I wish for the day when routine Zionist expressions gain attention, demonstrations of support, and assured careers among patriotic circles.  But in a period when the academic fashion is the mobilization of faculty members to initiate a variety of demonstrations for the dissenters of the Left who sat in military prison (as happened during the Al-Aqsa Intifada) and the invitation of reserve pilots who refused to serve in the “army of selective assassinations” (as happened in Ben-Gurion University), it is clear that the academic bon ton dictates a different line.  This line teaches you that your chances as a lecturer and a researcher to gain publicity, sympathy, invitations for conferences, and accessibility to prestigious stages, will increase if you make an effort to demonstrate an anti-Zionist line – all the more if you show the international academic community that you, the pacifist, are being persecuted by the militaristic Israeli academia.

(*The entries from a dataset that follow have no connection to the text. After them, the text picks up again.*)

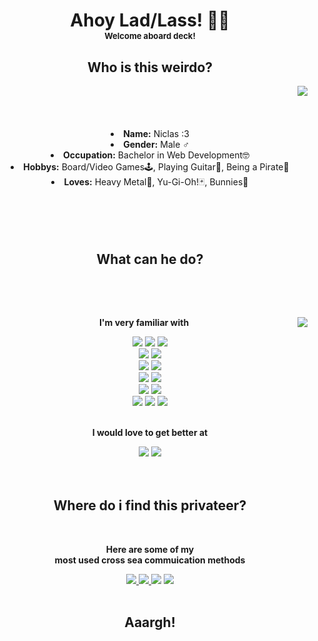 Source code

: <body>
  <center>
    <div>
      <h1 align="center">
        Ahoy Lad/Lass! 🏴‍☠️ <br>
        <font size="2">Welcome aboard deck!</font>
      </h3>
      <div>
        <h2 align="center">
          Who is this weirdo?
        </h2>
        <div align="center">
          <img src="https://media1.giphy.com/media/lMg0qBGvh0Hu0AMLj4/giphy.gif?cid=790b7611c6129cad063b7a773cd9411c68772f4bdc5e2f7c&rid=giphy.gif&ct=g" align="right">
        </div>
        <br>
        <br>
        <br>
        <br>
        <li>
          <b>Name:</b> Niclas :3
        </li>
        <li>
          <b>Gender:</b> Male ♂️
        </li>
        <li>
          <b>Occupation:</b> Bachelor in Web Development🤓
        </li>
        <li>
          <b>Hobbys:</b> Board/Video Games🕹️, Playing Guitar🎸, Being a Pirate🦜
        </li>
        <li>
          <b>Loves:</b> Heavy Metal🤘, Yu-Gi-Oh!🃏, Bunnies🐇
        </li>
        <br>
        <br>
        <br>
        <br>
      </div>
    </div>
    <div>
      <h2 align="center">
        What can he do?
      </h2>
    </div>
    <div>
      <br>
      <p align="center">
        <br>
        <div align="center">
          <img src="https://media2.giphy.com/media/lOxulgieOO9BiReM8y/giphy.gif?cid=790b7611390ddd0e9f8ae4cc90e917ced2527fcc56e29efe&rid=giphy.gif&ct=g" align="right">
        </div>
        <p><b>I'm very familiar with</b></p>
        <img src="https://img.shields.io/badge/html5%20-%23E34F26.svg?&style=for-the-badge&logo=html5&logoColor=white"/>
        <img src="https://img.shields.io/badge/css3%20-%231572B6.svg?&style=for-the-badge&logo=css3&logoColor=white"/>
        <img src="https://img.shields.io/static/v1?style=for-the-badge&message=Sass&color=CC6699&logo=Sass&logoColor=FFFFFF&label="/><br>
        <img src="https://img.shields.io/badge/javascript%20-%23323330.svg?&style=for-the-badge&logo=javascript&logoColor=%23F7DF1E"/>
        <img src="https://img.shields.io/static/v1?style=for-the-badge&message=Vue.js&color=222222&logo=Vue.js&logoColor=4FC08D&label="/><br>
        <img src="https://img.shields.io/badge/node.js%20-%2343853D.svg?&style=for-the-badge&logo=node.js&logoColor=white"/>
        <img src="https://img.shields.io/static/v1?style=for-the-badge&message=Express&color=000000&logo=Express&logoColor=FFFFFF&label="/><br>
        <img src="https://img.shields.io/static/v1?style=for-the-badge&message=PHP&color=777BB4&logo=PHP&logoColor=FFFFFF&label="/>
        <img src="https://img.shields.io/static/v1?style=for-the-badge&message=WordPress&color=21759B&logo=WordPress&logoColor=FFFFFF&label="/><br>
        <img src="https://img.shields.io/static/v1?style=for-the-badge&message=MySQL&color=4479A1&logo=MySQL&logoColor=FFFFFF&label="/>
        <img src="https://img.shields.io/static/v1?style=for-the-badge&message=Firebase&color=222222&logo=Firebase&logoColor=FFCA28&label="/><br>
        <img src="https://img.shields.io/badge/adobe%20photoshop%20-%2331A8FF.svg?&style=for-the-badge&logo=adobe%20photoshop&logoColor=white"/>
        <img src="https://img.shields.io/static/v1?style=for-the-badge&message=Adobe+XD&color=FF61F6&logo=Adobe+XD&logoColor=FFFFFF&label="/>
        <img src="https://img.shields.io/static/v1?style=for-the-badge&message=Figma&color=F24E1E&logo=Figma&logoColor=FFFFFF&label="/>
        <br>
        <br>
        <p><b>I would love to get better at</b></p>
        <img src="https://img.shields.io/static/v1?style=for-the-badge&message=Unity&color=222222&logo=Unity&logoColor=FFFFFF&label="/>
        <img src="https://img.shields.io/static/v1?style=for-the-badge&message=C+Sharp&color=239120&logo=C+Sharp&logoColor=FFFFFF&label="/>
        <br><br>
        <br>
        <h2 align="center">
          Where do i find this privateer?
        </h2>
        <br>
        <p align="center">
          <b>Here are some of my<br>
            most used cross sea commuication methods</b>
        </p>
        <div align="center">
          <a href="mailto:niclasvnielsen@gmail.com" target="_blanc">
          <img src="https://img.shields.io/static/v1?style=for-the-badge&message=Mail&color=EA4335&logo=Gmail&logoColor=FFFFFF&label="/>
          </a>
          <a href="https://www.linkedin.com/in/niclas-nielsen-14a173206/" target="_blanc">
          <img src="https://img.shields.io/static/v1?style=for-the-badge&message=LinkedIn&color=0A66C2&logo=LinkedIn&logoColor=FFFFFF&label="/>
          </a>
          <img src="https://img.shields.io/static/v1?style=for-the-badge&message=Discord&color=5865F2&logo=Discord&logoColor=FFFFFF&label="/>
          <img src="https://img.shields.io/static/v1?style=for-the-badge&message=Twitter&color=1DA1F2&logo=Twitter&logoColor=FFFFFF&label="/>
        </div>
    </div>
    <br>
    <div>
      <h2 align="center">Aaargh!</h2>
    </div>
    </center>
</body>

I can calm Mr. Hassan.  The Israeli academia is not persecuting you.  On the contrary, I predict for you very good days of respect and
appreciation.  I have no doubt that your name is already mentioned in this forum or the next as a candidate for heading a human rights center, even the flight tickets for prominent conferences in Pisa, London, and Brussels are already being issued.  There, you can get a reinforcing hug for your courage in promoting the values of world peace in front of the
Zionist-belligerent occupier.

You yourself intentionally concocted this provocation.  Sapir is a campus steeped in multiculturalism.  Total secularists, alongside yarmulke wearers.  Jews and Arabs.  The uniformed alongside the veiled.  This is well known, and he who fears it does not seek employment there to begin with.

The college did well in its moderate and sober reaction, teaching its students that a student is not examined here according to his dress.  You did well, for yourself, when you insisted on inflaming the crisis and ensuring a brighter future than academic anonymity for yourself.  Who heard about you before this?  What is left for me, as a Zionist-patriot, is only to feel sorrow and envy.

One last word for you – the students of Sapir.  Here is a testimony for the multicultural “state of all its citizens”, destined to replace the Jewish one.  Signs of the Israeli-national sovereignty, such as IDF uniforms, will be then asked, with due respect, to leave the classroom.

Dr. Udi Lebel, senior lecturer for political psychology in the Sapir Academic College and the University Center in Ariel.